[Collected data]

<<<<

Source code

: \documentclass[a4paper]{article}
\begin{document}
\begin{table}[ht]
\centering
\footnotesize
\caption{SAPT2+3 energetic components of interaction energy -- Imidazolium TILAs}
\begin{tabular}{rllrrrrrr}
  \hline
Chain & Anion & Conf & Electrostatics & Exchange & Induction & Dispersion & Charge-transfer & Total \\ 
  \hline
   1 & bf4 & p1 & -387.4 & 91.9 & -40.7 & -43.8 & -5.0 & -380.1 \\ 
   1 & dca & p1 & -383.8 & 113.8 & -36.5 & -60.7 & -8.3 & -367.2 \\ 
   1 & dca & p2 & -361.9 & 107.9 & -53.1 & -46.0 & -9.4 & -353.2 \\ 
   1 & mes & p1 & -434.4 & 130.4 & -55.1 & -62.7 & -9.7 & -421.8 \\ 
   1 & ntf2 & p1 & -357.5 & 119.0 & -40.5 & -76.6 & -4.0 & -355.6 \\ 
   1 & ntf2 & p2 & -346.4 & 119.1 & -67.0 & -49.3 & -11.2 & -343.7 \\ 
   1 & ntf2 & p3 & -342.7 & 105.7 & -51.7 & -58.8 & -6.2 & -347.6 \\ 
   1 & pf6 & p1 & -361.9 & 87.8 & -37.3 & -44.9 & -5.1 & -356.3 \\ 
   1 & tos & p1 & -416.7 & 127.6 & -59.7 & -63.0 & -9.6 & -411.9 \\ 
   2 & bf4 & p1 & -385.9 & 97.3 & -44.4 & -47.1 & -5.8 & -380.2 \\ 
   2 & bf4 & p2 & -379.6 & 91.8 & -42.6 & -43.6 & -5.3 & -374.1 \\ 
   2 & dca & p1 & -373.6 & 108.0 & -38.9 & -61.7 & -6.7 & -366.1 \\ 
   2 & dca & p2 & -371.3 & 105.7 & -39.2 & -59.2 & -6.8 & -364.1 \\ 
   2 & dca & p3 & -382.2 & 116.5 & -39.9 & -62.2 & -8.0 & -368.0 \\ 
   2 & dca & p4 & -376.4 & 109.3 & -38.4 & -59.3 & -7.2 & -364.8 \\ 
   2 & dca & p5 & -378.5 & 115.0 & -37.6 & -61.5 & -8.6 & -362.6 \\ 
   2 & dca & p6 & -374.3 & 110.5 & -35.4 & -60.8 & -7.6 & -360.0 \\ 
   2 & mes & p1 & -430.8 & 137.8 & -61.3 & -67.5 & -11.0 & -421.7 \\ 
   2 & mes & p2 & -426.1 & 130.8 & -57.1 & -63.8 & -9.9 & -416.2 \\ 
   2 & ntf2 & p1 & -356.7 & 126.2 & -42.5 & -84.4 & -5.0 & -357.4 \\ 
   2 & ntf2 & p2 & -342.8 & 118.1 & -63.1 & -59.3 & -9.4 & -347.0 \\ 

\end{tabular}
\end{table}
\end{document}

>>>>

Please output exactly the lines between the one holding "2 & dca & p2" and the one holding "2 & dca & p6" in the records above, inclusive, and nothing more.

   2 & dca & p2 & -371.3 & 105.7 & -39.2 & -59.2 & -6.8 & -364.1 \\ 
   2 & dca & p3 & -382.2 & 116.5 & -39.9 & -62.2 & -8.0 & -368.0 \\ 
   2 & dca & p4 & -376.4 & 109.3 & -38.4 & -59.3 & -7.2 & -364.8 \\ 
   2 & dca & p5 & -378.5 & 115.0 & -37.6 & -61.5 & -8.6 & -362.6 \\ 
   2 & dca & p6 & -374.3 & 110.5 & -35.4 & -60.8 & -7.6 & -360.0 \\ 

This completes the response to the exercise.